- **Task to carry out**
Lines to be reproduced exactly: the one that holds "## disclaimer" and all those after it through the end of the data. Include no others.

- **Source texts of formatted documents**
□ □ □

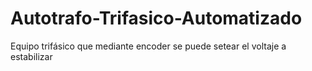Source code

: # Autotrafo-Trifasico-Automatizado
Equipo trifásico que mediante encoder se puede setear el voltaje a estabilizar
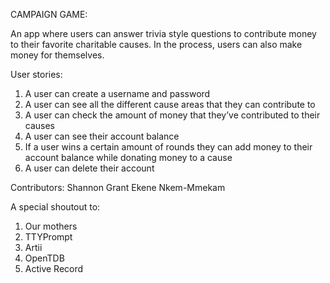 CAMPAIGN GAME:

An app where users can answer trivia style questions to contribute money to their favorite charitable causes. In the process, users can also make money for themselves.


User stories: 

1) A user can create a username and password 
2) A user can see all the different cause areas that they can contribute to 
3) A user can check the amount of money that they’ve contributed to their causes 
4) A user can see their account balance
5) If a user wins a certain amount of rounds they can add money to their account balance while donating money to a cause 
6) A user can delete their account 

Contributors:
Shannon Grant
Ekene Nkem-Mmekam

A special shoutout to: 
1) Our mothers 
2) TTYPrompt 
3) Artii 
4) OpenTDB
5) Active Record



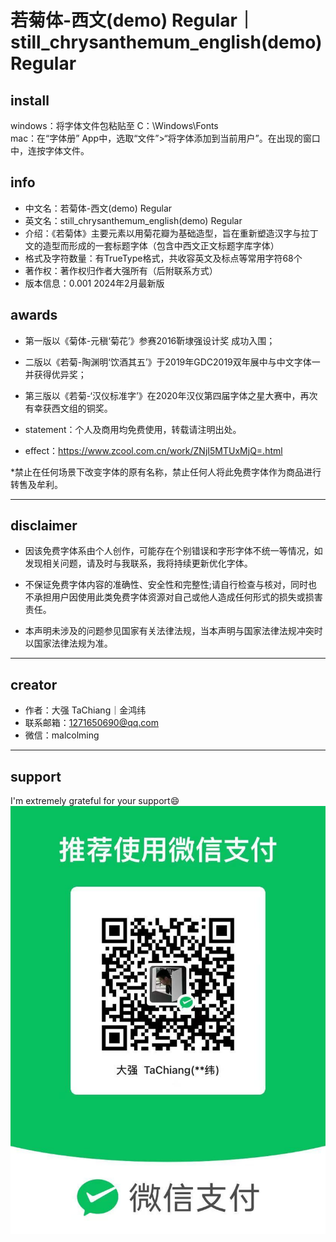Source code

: # 若菊体-西文(demo) Regular｜still_chrysanthemum_english(demo) Regular

## install
windows：将字体文件包粘贴至 C：\Windows\Fonts  
mac：在“字体册” App中，选取“文件”>“将字体添加到当前用户”。在出现的窗口中，连按字体文件。

## info

* 中文名：若菊体-西文(demo) Regular
* 英文名：still_chrysanthemum_english(demo) Regular
* 介绍：《若菊体》主要元素以用菊花瓣为基础造型，旨在重新塑造汉字与拉丁文的造型而形成的一套标题字体（包含中西文正文标题字库字体）
* 格式及字符数量：有TrueType格式，共收容英文及标点等常用字符68个
* 著作权：著作权归作者大强所有（后附联系方式）
* 版本信息：0.001 2024年2月最新版

## awards
* 第一版以《菊体-元稹‘菊花’》参赛2016靳埭强设计奖 成功入围；
* 二版以《若菊-陶渊明‘饮酒其五’》于2019年GDC2019双年展中与中文字体一并获得优异奖；
* 第三版以《若菊-‘汉仪标准字’》在2020年汉仪第四届字体之星大赛中，再次有幸获西文组的铜奖。

* statement：个人及商用均免费使用，转载请注明出处。   
* effect：https://www.zcool.com.cn/work/ZNjI5MTUxMjQ=.html

*禁止在任何场景下改变字体的原有名称，禁止任何人将此免费字体作为商品进行转售及牟利。


---

## disclaimer

* 因该免费字体系由个人创作，可能存在个别错误和字形字体不统一等情况，如发现相关问题，请及时与我联系，我将持续更新优化字体。

* 不保证免费字体内容的准确性、安全性和完整性;请自行检查与核对，同时也不承担用户因使用此类免费字体资源对自己或他人造成任何形式的损失或损害责任。

* 本声明未涉及的问题参见国家有关法律法规，当本声明与国家法律法规冲突时以国家法律法规为准。


---

## creator
* 作者：大强 TaChiang｜金鸿纬
* 联系邮箱：1271650690@qq.com
* 微信：malcolming


---
## support
I'm extremely grateful for your support😄
![[supportme](图片URL)](https://github.com/glorydanking/still_chrysanthemum/blob/main/buy_me_a_coffee.jpg)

□ □ □

- **Response to the task**
## disclaimer

* 因该免费字体系由个人创作，可能存在个别错误和字形字体不统一等情况，如发现相关问题，请及时与我联系，我将持续更新优化字体。

* 不保证免费字体内容的准确性、安全性和完整性;请自行检查与核对，同时也不承担用户因使用此类免费字体资源对自己或他人造成任何形式的损失或损害责任。

* 本声明未涉及的问题参见国家有关法律法规，当本声明与国家法律法规冲突时以国家法律法规为准。


---

## creator
* 作者：大强 TaChiang｜金鸿纬
* 联系邮箱：1271650690@qq.com
* 微信：malcolming


---
## support
I'm extremely grateful for your support😄
![[supportme](图片URL)](https://github.com/glorydanking/still_chrysanthemum/blob/main/buy_me_a_coffee.jpg)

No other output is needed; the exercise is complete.